> _EXERCISE PROMPT_
Each line below with the word "takes" needs to be copied.

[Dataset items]
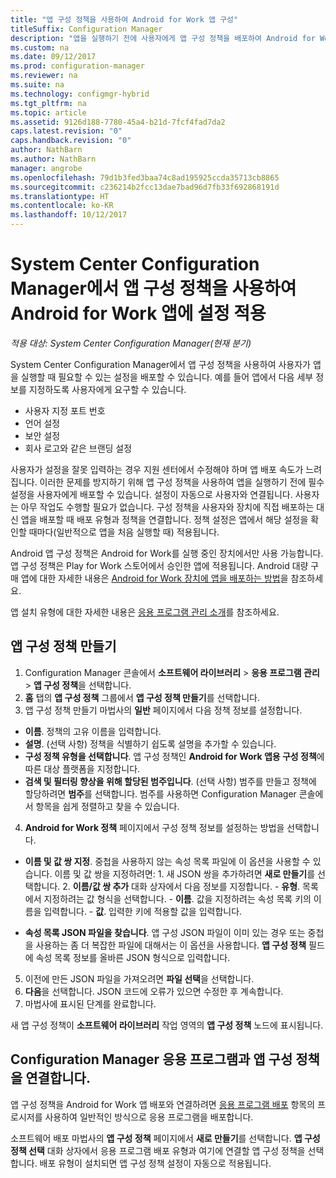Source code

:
 ```yaml
---
title: "앱 구성 정책을 사용하여 Android for Work 앱 구성"
titleSuffix: Configuration Manager
description: "앱을 실행하기 전에 사용자에게 앱 구성 정책을 배포하여 Android for Work를 실행 중인 장치의 구성 문제를 해결합니다."
ms.custom: na
ms.date: 09/12/2017
ms.prod: configuration-manager
ms.reviewer: na
ms.suite: na
ms.technology: configmgr-hybrid
ms.tgt_pltfrm: na
ms.topic: article
ms.assetid: 9126d188-7780-45a4-b21d-7fcf4fad7da2
caps.latest.revision: "0"
caps.handback.revision: "0"
author: NathBarn
ms.author: NathBarn
manager: angrobe
ms.openlocfilehash: 79d1b3fed3baa74c8ad195925ccda35713cb8865
ms.sourcegitcommit: c236214b2fcc13dae7bad96d7fb33f692868191d
ms.translationtype: HT
ms.contentlocale: ko-KR
ms.lasthandoff: 10/12/2017
---
```

# <a name="apply-settings-to-android-for-work-apps-with-app-configuration-policies-in-system-center-configuration-manager"></a>System Center Configuration Manager에서 앱 구성 정책을 사용하여 Android for Work 앱에 설정 적용

*적용 대상: System Center Configuration Manager(현재 분기)*

System Center Configuration Manager에서 앱 구성 정책을 사용하여 사용자가 앱을 실행할 때 필요할 수 있는 설정을 배포할 수 있습니다. 예를 들어 앱에서 다음 세부 정보를 지정하도록 사용자에게 요구할 수 있습니다.
- 사용자 지정 포트 번호
- 언어 설정
- 보안 설정
- 회사 로고와 같은 브랜딩 설정

사용자가 설정을 잘못 입력하는 경우 지원 센터에서 수정해야 하며 앱 배포 속도가 느려집니다. 이러한 문제를 방지하기 위해 앱 구성 정책을 사용하여 앱을 실행하기 전에 필수 설정을 사용자에게 배포할 수 있습니다. 설정이 자동으로 사용자와 연결됩니다. 사용자는 아무 작업도 수행할 필요가 없습니다.
구성 정책을 사용자와 장치에 직접 배포하는 대신 앱을 배포할 때 배포 유형과 정책을 연결합니다. 정책 설정은 앱에서 해당 설정을 확인할 때마다(일반적으로 앱을 처음 실행할 때) 적용됩니다.

Android 앱 구성 정책은 Android for Work를 실행 중인 장치에서만 사용 가능합니다. 앱 구성 정책은 Play for Work 스토어에서 승인한 앱에 적용됩니다. Android 대량 구매 앱에 대한 자세한 내용은 [Android for Work 장치에 앱을 배포하는 방법](https://docs.microsoft.com/en-us/intune/deploy-use/android-for-work-apps)을 참조하세요.

앱 설치 유형에 대한 자세한 내용은 [응용 프로그램 관리 소개](/sccm/apps/understand/introduction-to-application-management)를 참조하세요.

## <a name="create-an-app-configuration-policy"></a>앱 구성 정책 만들기

1. Configuration Manager 콘솔에서 **소프트웨어 라이브러리** > **응용 프로그램 관리** > **앱 구성 정책**을 선택합니다.
2. **홈** 탭의 **앱 구성 정책** 그룹에서 **앱 구성 정책 만들기**를 선택합니다.
3. 앱 구성 정책 만들기 마법사의 **일반** 페이지에서 다음 정책 정보를 설정합니다.
  - **이름**. 정책의 고유 이름을 입력합니다.
  - **설명**. (선택 사항) 정책을 식별하기 쉽도록 설명을 추가할 수 있습니다.
  -  **구성 정책 유형을 선택합니다**. 앱 구성 정책인 **Android for Work 앱용 구성 정책**에 따른 대상 플랫폼을 지정합니다.
  -  **검색 및 필터링 향상을 위해 할당된 범주입니다**. (선택 사항) 범주를 만들고 정책에 할당하려면 **범주**를 선택합니다. 범주를 사용하면 Configuration Manager 콘솔에서 항목을 쉽게 정렬하고 찾을 수 있습니다.
4. **Android for Work 정책** 페이지에서 구성 정책 정보를 설정하는 방법을 선택합니다.
  - **이름 및 값 쌍 지정**. 중첩을 사용하지 않는 속성 목록 파일에 이 옵션을 사용할 수 있습니다. 이름 및 값 쌍을 지정하려면:
        1. 새 JSON 쌍을 추가하려면 **새로 만들기**를 선택합니다.
        2. **이름/값 쌍 추가** 대화 상자에서 다음 정보를 지정합니다.
            - **유형**. 목록에서 지정하려는 값 형식을 선택합니다.
            - **이름**. 값을 지정하려는 속성 목록 키의 이름을 입력합니다.
            - **값**. 입력한 키에 적용할 값을 입력합니다.

  - **속성 목록 JSON 파일을 찾습니다**. 앱 구성 JSON 파일이 이미 있는 경우 또는 중첩을 사용하는 좀 더 복잡한 파일에 대해서는 이 옵션을 사용합니다. **앱 구성 정책** 필드에 속성 목록 정보를 올바른 JSON 형식으로 입력합니다.
5. 이전에 만든 JSON 파일을 가져오려면 **파일 선택**을 선택합니다.
6. **다음**을 선택합니다. JSON 코드에 오류가 있으면 수정한 후 계속합니다.
7. 마법사에 표시된 단계를 완료합니다.

새 앱 구성 정책이 **소프트웨어 라이브러리** 작업 영역의 **앱 구성 정책** 노드에 표시됩니다.

## <a name="associate-an-app-configuration-policy-with-a-configuration-manager-application"></a>Configuration Manager 응용 프로그램과 앱 구성 정책을 연결합니다.

앱 구성 정책을 Android for Work 앱 배포와 연결하려면 [응용 프로그램 배포](/sccm/apps/deploy-use/deploy-applications) 항목의 프로시저를 사용하여 일반적인 방식으로 응용 프로그램을 배포합니다.

소프트웨어 배포 마법사의 **앱 구성 정책** 페이지에서 **새로 만들기**를 선택합니다. **앱 구성 정책 선택** 대화 상자에서 응용 프로그램 배포 유형과 여기에 연결할 앱 구성 정책을 선택합니다.
배포 유형이 설치되면 앱 구성 정책 설정이 자동으로 적용됩니다.
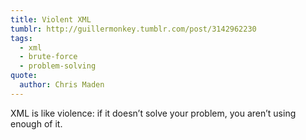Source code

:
 ```yaml
---
title: Violent XML
tumblr: http://guillermonkey.tumblr.com/post/3142962230
tags:
  - xml
  - brute-force
  - problem-solving
quote:
  author: Chris Maden
---
```


XML is like violence: if it doesn’t solve your problem, you aren’t using enough of it.
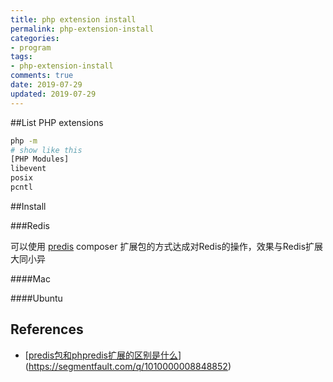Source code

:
 ```yaml
---
title: php extension install
permalink: php-extension-install
categories:
- program
tags: 
- php-extension-install
comments: true
date: 2019-07-29
updated: 2019-07-29
---
```



##List PHP extensions

```bash
php -m
# show like this
[PHP Modules]
libevent
posix
pcntl
```



##Install

###Redis

可以使用 [predis](https://packagist.org/packages/predis/predis) composer 扩展包的方式达成对Redis的操作，效果与Redis扩展大同小异

####Mac



####Ubuntu



## References

- [[predis包和phpredis扩展的区别是什么](https://segmentfault.com/q/1010000008848852)](https://segmentfault.com/q/1010000008848852)




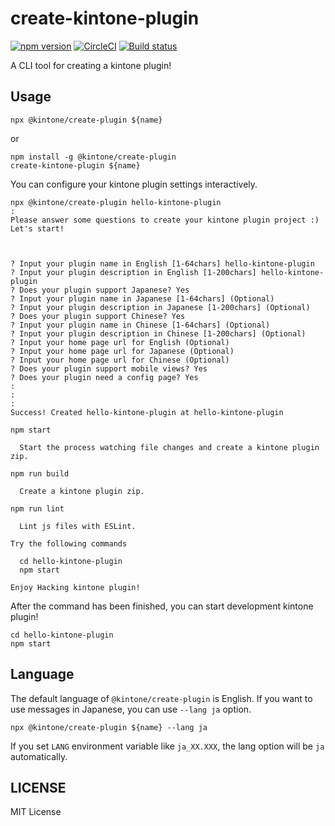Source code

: # create-kintone-plugin

[![npm version](https://badge.fury.io/js/%40kintone%2Fcreate-plugin.svg)](https://badge.fury.io/js/%40kintone%2Fcreate-plugin)
[![CircleCI](https://circleci.com/gh/kintone/create-plugin.svg?style=shield)](https://circleci.com/gh/kintone/create-plugin)
[![Build status](https://ci.appveyor.com/api/projects/status/8yw1p1qntqlgg6v5?svg=true)](https://ci.appveyor.com/project/koba04/create-plugin)

A CLI tool for creating a kintone plugin!

## Usage

```
npx @kintone/create-plugin ${name}
```

or

```
npm install -g @kintone/create-plugin
create-kintone-plugin ${name}
```

You can configure your kintone plugin settings interactively.

```
npx @kintone/create-plugin hello-kintone-plugin
:
Please answer some questions to create your kintone plugin project :)
Let's start!



? Input your plugin name in English [1-64chars] hello-kintone-plugin
? Input your plugin description in English [1-200chars] hello-kintone-plugin
? Does your plugin support Japanese? Yes
? Input your plugin name in Japanese [1-64chars] (Optional)
? Input your plugin description in Japanese [1-200chars] (Optional)
? Does your plugin support Chinese? Yes
? Input your plugin name in Chinese [1-64chars] (Optional)
? Input your plugin description in Chinese [1-200chars] (Optional)
? Input your home page url for English (Optional)
? Input your home page url for Japanese (Optional)
? Input your home page url for Chinese (Optional)
? Does your plugin support mobile views? Yes
? Does your plugin need a config page? Yes
:
:
:
Success! Created hello-kintone-plugin at hello-kintone-plugin

npm start

  Start the process watching file changes and create a kintone plugin zip.

npm run build

  Create a kintone plugin zip.

npm run lint

  Lint js files with ESLint.

Try the following commands

  cd hello-kintone-plugin
  npm start

Enjoy Hacking kintone plugin!
```

After the command has been finished, you can start development kintone plugin!

```
cd hello-kintone-plugin
npm start
```

## Language

The default language of `@kintone/create-plugin` is English.
If you want to use messages in Japanese, you can use `--lang ja` option.

```
npx @kintone/create-plugin ${name} --lang ja
```

If you set `LANG` environment variable like `ja_XX.XXX`, the lang option will be `ja` automatically.

## LICENSE

MIT License
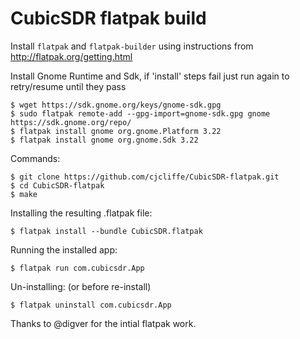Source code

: # CubicSDR flatpak build

Install ```flatpak``` and ```flatpak-builder``` using instructions from http://flatpak.org/getting.html

Install Gnome Runtime and Sdk, if 'install' steps fail just run again to retry/resume until they pass
```
$ wget https://sdk.gnome.org/keys/gnome-sdk.gpg
$ sudo flatpak remote-add --gpg-import=gnome-sdk.gpg gnome https://sdk.gnome.org/repo/
$ flatpak install gnome org.gnome.Platform 3.22
$ flatpak install gnome org.gnome.Sdk 3.22
```

Commands:
```
$ git clone https://github.com/cjcliffe/CubicSDR-flatpak.git
$ cd CubicSDR-flatpak
$ make
```

Installing the resulting .flatpak file:
```
$ flatpak install --bundle CubicSDR.flatpak
```

Running the installed app:
```
$ flatpak run com.cubicsdr.App
```

Un-installing: (or before re-install)
```
$ flatpak uninstall com.cubicsdr.App
```

Thanks to @digver for the intial flatpak work.
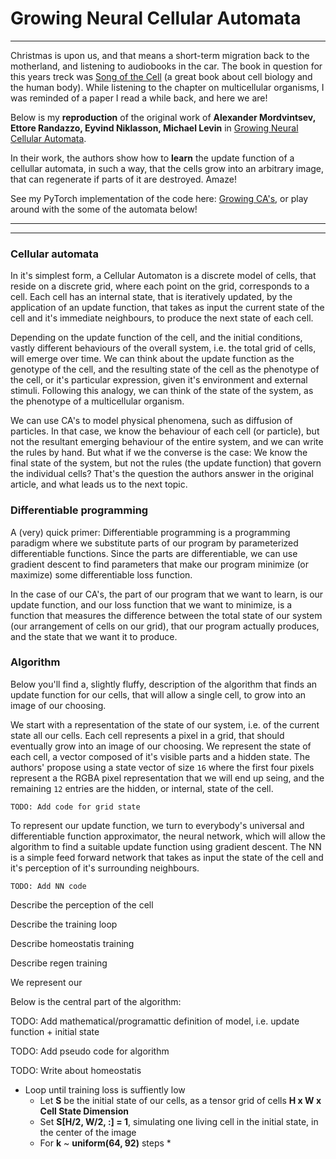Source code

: <script setup lang="ts">
    import Model from '../components/Model.vue'
</script>

# Growing Neural Cellular Automata

---

Christmas is upon us, and that means a short-term migration back to the motherland, and listening to audiobooks in the car.
The book in question for this years treck was [Song of the Cell](https://www.amazon.com/Song-Cell-Exploration-Medicine-Human/dp/1982117354) (a great book about cell biology and the human body).
While listening to the chapter on multicellular organisms, I was reminded of a paper I read a while back, and here we are!

Below is my **reproduction** of the original work of **Alexander Mordvintsev, Ettore Randazzo, Eyvind Niklasson, Michael Levin** in [Growing Neural Cellular Automata](https://distill.pub/2020/growing-ca/). 

In their work, the authors show how to **learn** the update function of a cellullar automata, in such a way, that the cells grow into an arbitrary image, that can regenerate if parts of it are destroyed. Amaze!

See my PyTorch implementation of the code here: [Growing CA's](#link-to-repo), or play around with the some of the automata below!

---

<Suspense>
    <Model :model-file="'salamander.onnx'" />
</Suspense>
<Suspense>
    <Model :model-file="'salamander.onnx'" />
</Suspense>

---

### Cellular automata
In it's simplest form, a Cellular Automaton is a discrete model of cells, that reside on a discrete grid, where each point on the grid, corresponds to a cell. Each cell has an internal state, that is iteratively updated, by the application of an update function, that takes as input the current state of the cell and it's immediate neighbours, to produce the next state of each cell.

Depending on the update function of the cell, and the initial conditions, vastly different behaviours of the overall system, i.e. the total grid of cells, will emerge over time. We can think about the update function as the genotype of the cell, and the resulting state of the cell as the phenotype of the cell, or it's particular expression, given it's environment and external stimuli. Following this analogy, we can think of the state of the system, as the phenotype of a multicellular organism.

We can use CA's to model physical phenomena, such as diffusion of particles. In that case, we know the behaviour of each  cell (or particle), but not the resultant emerging behaviour of the entire system, and we can write the rules by hand.
But what if we the converse is the case: We know the final state of the system, but not the rules (the update function) that govern the individual cells? That's the question the authors answer in the original article, and what leads us to the next topic.

### Differentiable programming

A (very) quick primer: Differentiable programming is a programming paradigm where we substitute parts of our program by parameterized differentiable functions. Since the parts are differentiable, we can use gradient descent to find parameters that make our program minimize (or maximize) some differentiable loss function. 

In the case of our CA's, the part of our program that we want to learn, is our update function, and our loss function that we want to minimize, is a function that measures the difference between the total state of our system (our arrangement of cells on our grid), that our program actually produces, and the state that we want it to produce.

### Algorithm

Below you'll find a, slightly fluffy, description of the algorithm that finds an update function for our cells, that will allow a single cell, to grow into an image of our choosing.

We start with a representation of the state of our system, i.e. of the current state all our cells.
Each cell represents a pixel in a grid, that should eventually grow into an image of our choosing.
We represent the state of each cell, a vector composed of it's visible parts and a hidden state. The authors' propose using a state vector of size `16` where the first four pixels represent a the RGBA pixel representation that we will end up seing, and the remaining `12` entries are the hidden, or internal, state of the cell.

```
TODO: Add code for grid state
```

To represent our update function, we turn to everybody's universal and differentiable function approximator, the neural network, which will allow the algorithm to find a suitable update function using gradient descent. The NN is a simple feed forward network that takes as input the state of the cell and it's perception of it's surrounding neighbours.

```
TODO: Add NN code
```

Describe the perception of the cell 

Describe the training loop

Describe homeostatis training

Describe regen training






We represent our 


Below is the central part of the algorithm:



TODO: Add mathematical/programattic definition of model, i.e. update function + initial state

TODO: Add pseudo code for algorithm

TODO: Write about homeostatis

* Loop until training loss is suffiently low
  * Let **S** be the initial state of our cells, as a tensor grid of cells **H x W x Cell State Dimension**
  * Set **S[H/2, W/2, :] = 1**, simulating one living cell in the initial state, in the center of the image
  * For **k** ~ **uniform(64, 92)** steps
    *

> _SOLUTION FOR THIS EXERCISE_
In it's simplest form, a Cellular Automaton is a discrete model of cells, that reside on a discrete grid, where each point on the grid, corresponds to a cell. Each cell has an internal state, that is iteratively updated, by the application of an update function, that takes as input the current state of the cell and it's immediate neighbours, to produce the next state of each cell.
To represent our update function, we turn to everybody's universal and differentiable function approximator, the neural network, which will allow the algorithm to find a suitable update function using gradient descent. The NN is a simple feed forward network that takes as input the state of the cell and it's perception of it's surrounding neighbours.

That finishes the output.